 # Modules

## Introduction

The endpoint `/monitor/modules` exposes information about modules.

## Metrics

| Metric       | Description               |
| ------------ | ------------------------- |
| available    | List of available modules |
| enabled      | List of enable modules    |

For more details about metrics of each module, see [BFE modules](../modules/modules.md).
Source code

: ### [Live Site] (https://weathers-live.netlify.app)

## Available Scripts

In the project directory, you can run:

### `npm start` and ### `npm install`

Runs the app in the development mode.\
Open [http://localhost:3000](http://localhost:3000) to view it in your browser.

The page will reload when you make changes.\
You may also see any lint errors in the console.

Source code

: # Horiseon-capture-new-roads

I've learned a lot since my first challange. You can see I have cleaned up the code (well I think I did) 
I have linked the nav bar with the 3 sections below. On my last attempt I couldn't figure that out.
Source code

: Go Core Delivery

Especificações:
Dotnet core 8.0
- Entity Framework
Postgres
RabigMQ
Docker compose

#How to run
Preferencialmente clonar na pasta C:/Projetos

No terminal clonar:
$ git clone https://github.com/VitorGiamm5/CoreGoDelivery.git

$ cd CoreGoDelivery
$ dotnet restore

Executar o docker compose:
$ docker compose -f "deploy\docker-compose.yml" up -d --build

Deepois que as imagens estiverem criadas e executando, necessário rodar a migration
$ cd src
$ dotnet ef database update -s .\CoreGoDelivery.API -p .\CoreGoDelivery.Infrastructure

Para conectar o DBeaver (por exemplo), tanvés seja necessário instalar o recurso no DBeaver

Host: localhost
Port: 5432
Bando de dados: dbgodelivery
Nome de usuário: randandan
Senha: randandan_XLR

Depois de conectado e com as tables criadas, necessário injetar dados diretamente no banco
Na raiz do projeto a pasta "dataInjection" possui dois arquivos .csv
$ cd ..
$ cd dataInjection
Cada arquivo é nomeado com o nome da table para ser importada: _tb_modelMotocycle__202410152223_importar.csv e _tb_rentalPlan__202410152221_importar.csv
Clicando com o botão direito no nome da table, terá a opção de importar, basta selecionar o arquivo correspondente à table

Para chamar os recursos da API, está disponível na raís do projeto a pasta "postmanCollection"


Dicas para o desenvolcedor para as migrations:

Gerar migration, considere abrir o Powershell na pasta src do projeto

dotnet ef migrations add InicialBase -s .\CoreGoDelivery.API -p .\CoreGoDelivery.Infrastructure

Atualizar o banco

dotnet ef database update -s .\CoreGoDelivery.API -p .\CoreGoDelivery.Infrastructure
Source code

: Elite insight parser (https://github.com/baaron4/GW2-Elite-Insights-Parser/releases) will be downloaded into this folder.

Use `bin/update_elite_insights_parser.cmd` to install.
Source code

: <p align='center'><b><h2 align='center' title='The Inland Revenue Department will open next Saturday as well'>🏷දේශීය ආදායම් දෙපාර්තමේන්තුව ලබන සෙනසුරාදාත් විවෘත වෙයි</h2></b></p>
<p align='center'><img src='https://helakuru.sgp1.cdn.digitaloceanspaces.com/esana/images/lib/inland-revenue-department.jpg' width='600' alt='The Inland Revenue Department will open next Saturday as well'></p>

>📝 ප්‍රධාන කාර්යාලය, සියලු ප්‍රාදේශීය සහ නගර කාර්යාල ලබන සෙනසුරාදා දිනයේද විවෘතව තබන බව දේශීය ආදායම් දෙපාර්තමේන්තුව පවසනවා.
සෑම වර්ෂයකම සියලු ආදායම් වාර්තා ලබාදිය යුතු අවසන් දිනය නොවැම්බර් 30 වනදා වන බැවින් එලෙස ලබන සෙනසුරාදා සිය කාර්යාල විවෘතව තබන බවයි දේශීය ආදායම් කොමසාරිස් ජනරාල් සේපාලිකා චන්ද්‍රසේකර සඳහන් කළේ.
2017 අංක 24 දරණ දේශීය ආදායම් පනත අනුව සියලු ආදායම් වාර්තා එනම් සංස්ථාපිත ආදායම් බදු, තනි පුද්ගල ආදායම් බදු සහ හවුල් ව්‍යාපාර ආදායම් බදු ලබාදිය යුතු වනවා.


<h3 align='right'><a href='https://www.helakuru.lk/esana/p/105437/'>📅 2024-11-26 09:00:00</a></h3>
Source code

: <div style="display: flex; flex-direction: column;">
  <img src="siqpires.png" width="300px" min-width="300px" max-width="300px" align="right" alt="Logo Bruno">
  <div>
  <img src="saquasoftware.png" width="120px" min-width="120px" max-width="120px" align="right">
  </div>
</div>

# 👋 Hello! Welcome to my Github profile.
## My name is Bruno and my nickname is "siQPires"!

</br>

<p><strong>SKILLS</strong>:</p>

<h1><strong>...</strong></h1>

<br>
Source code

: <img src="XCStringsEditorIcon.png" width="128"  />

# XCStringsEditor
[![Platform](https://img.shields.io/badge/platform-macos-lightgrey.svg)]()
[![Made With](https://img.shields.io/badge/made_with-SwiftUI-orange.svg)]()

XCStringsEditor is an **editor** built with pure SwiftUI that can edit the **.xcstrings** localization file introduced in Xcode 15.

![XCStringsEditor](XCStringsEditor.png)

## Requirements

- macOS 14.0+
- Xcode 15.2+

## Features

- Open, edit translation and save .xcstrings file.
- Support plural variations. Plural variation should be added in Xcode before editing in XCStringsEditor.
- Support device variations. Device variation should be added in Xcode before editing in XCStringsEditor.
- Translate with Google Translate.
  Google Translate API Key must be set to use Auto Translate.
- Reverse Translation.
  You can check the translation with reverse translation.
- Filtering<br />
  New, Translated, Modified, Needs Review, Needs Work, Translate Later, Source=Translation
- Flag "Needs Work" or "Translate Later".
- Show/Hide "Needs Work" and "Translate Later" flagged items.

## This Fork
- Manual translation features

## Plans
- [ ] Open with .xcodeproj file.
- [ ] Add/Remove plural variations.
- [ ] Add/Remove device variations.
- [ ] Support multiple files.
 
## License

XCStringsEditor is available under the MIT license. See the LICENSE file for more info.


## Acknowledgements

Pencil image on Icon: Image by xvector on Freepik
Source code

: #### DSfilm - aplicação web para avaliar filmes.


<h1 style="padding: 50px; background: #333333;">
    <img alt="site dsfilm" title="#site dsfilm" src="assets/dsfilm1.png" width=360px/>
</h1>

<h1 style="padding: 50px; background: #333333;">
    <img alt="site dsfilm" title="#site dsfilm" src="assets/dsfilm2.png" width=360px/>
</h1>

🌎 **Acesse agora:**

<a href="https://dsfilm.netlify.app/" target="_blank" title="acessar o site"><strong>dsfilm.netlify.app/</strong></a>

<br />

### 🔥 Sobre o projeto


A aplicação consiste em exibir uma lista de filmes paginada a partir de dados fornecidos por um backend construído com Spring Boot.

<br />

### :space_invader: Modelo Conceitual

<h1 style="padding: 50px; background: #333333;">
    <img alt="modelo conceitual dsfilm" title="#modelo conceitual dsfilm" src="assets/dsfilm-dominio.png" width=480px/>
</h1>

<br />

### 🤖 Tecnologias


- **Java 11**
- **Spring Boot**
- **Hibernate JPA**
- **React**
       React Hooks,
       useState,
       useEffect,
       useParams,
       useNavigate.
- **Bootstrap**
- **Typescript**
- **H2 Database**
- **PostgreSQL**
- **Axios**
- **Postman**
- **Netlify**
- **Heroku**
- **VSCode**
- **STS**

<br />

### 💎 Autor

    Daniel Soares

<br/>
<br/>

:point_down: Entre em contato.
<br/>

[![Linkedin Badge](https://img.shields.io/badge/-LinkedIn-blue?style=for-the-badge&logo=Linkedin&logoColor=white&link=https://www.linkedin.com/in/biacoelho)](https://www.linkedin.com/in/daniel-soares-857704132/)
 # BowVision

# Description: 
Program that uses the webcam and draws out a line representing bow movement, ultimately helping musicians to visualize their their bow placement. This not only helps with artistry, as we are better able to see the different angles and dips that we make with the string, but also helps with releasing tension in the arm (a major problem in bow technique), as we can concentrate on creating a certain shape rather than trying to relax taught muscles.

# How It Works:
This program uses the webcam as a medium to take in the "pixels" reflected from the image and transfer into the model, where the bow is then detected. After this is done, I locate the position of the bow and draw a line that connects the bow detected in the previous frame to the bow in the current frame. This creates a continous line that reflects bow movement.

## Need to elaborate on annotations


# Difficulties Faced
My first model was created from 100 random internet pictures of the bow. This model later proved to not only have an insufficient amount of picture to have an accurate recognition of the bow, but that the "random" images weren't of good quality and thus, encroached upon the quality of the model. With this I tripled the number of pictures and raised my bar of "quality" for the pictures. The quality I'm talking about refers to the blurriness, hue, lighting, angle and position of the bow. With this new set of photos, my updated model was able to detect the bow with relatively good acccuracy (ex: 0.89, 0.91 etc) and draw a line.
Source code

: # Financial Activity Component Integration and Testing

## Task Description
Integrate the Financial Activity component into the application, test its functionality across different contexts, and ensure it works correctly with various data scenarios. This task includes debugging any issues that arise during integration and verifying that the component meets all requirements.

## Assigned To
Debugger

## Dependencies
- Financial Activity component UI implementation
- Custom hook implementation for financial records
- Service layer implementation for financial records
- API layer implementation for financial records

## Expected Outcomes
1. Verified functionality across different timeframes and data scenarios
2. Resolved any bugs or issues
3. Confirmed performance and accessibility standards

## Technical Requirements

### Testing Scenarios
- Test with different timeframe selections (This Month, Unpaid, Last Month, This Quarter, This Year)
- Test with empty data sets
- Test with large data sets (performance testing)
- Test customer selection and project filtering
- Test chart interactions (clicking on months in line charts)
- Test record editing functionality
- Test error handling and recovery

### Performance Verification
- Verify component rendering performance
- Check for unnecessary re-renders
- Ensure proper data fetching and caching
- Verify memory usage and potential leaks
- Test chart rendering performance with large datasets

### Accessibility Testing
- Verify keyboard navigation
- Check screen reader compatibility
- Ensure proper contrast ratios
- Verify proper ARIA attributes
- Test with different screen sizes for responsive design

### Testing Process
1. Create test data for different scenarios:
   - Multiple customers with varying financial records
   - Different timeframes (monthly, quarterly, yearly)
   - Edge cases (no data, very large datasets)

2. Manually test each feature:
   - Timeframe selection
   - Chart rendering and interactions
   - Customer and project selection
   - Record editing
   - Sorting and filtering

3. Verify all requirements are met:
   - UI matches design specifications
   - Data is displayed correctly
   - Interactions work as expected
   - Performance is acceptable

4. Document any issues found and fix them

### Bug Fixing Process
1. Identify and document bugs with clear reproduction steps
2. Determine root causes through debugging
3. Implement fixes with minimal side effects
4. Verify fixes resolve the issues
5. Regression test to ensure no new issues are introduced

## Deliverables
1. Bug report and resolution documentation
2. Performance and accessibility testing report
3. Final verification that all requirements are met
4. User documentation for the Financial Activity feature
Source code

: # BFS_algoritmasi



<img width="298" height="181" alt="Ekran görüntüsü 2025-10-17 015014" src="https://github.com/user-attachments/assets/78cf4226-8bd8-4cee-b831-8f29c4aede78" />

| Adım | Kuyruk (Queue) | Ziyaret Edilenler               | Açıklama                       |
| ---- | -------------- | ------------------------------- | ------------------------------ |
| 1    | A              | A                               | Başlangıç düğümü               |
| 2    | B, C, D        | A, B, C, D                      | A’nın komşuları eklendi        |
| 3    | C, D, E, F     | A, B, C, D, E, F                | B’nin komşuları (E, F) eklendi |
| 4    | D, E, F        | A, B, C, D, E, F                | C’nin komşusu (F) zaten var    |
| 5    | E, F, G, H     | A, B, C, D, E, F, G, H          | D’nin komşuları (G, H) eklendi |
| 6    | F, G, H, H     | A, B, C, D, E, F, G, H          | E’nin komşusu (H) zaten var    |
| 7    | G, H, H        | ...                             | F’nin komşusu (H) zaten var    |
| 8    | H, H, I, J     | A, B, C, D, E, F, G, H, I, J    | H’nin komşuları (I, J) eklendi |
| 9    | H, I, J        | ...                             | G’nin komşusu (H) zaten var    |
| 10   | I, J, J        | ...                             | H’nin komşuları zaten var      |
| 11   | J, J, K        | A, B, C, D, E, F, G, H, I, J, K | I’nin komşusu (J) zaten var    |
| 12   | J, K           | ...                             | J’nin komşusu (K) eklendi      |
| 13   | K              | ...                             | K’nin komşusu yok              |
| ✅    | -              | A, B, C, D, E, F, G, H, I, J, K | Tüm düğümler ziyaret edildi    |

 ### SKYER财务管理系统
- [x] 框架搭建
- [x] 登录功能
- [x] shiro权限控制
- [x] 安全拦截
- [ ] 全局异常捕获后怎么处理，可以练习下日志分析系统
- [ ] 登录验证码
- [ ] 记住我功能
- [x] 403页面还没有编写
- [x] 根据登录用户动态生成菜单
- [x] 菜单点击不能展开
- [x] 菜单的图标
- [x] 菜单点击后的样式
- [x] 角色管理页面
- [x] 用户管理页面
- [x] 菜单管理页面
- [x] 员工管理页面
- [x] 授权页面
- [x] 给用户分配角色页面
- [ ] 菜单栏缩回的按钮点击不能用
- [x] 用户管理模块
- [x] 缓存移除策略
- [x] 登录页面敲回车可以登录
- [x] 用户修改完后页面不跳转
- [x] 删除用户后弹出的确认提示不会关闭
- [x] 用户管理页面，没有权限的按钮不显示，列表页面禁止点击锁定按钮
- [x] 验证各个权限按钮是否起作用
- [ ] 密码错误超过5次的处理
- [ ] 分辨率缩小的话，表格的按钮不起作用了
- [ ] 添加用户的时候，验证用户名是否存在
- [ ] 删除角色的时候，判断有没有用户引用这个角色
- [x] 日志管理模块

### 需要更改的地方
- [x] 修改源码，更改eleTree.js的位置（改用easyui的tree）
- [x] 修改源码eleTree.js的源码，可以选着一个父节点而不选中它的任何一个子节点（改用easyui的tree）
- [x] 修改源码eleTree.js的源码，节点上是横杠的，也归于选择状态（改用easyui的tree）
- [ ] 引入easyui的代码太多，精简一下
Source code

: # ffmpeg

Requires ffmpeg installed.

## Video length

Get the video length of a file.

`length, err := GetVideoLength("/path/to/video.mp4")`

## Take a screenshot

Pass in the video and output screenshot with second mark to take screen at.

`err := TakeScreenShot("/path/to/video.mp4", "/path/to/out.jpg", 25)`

+===+

**PROBLEM DETAILS**
Your task is to set down only the lines that run from the opening of the listing to the line with "List of enable", both ends included, each unchanged.

**SOLUTION FOR THIS EXERCISE**
 # Modules

## Introduction

The endpoint `/monitor/modules` exposes information about modules.

## Metrics

| Metric       | Description               |
| ------------ | ------------------------- |
| available    | List of available modules |
| enabled      | List of enable modules    |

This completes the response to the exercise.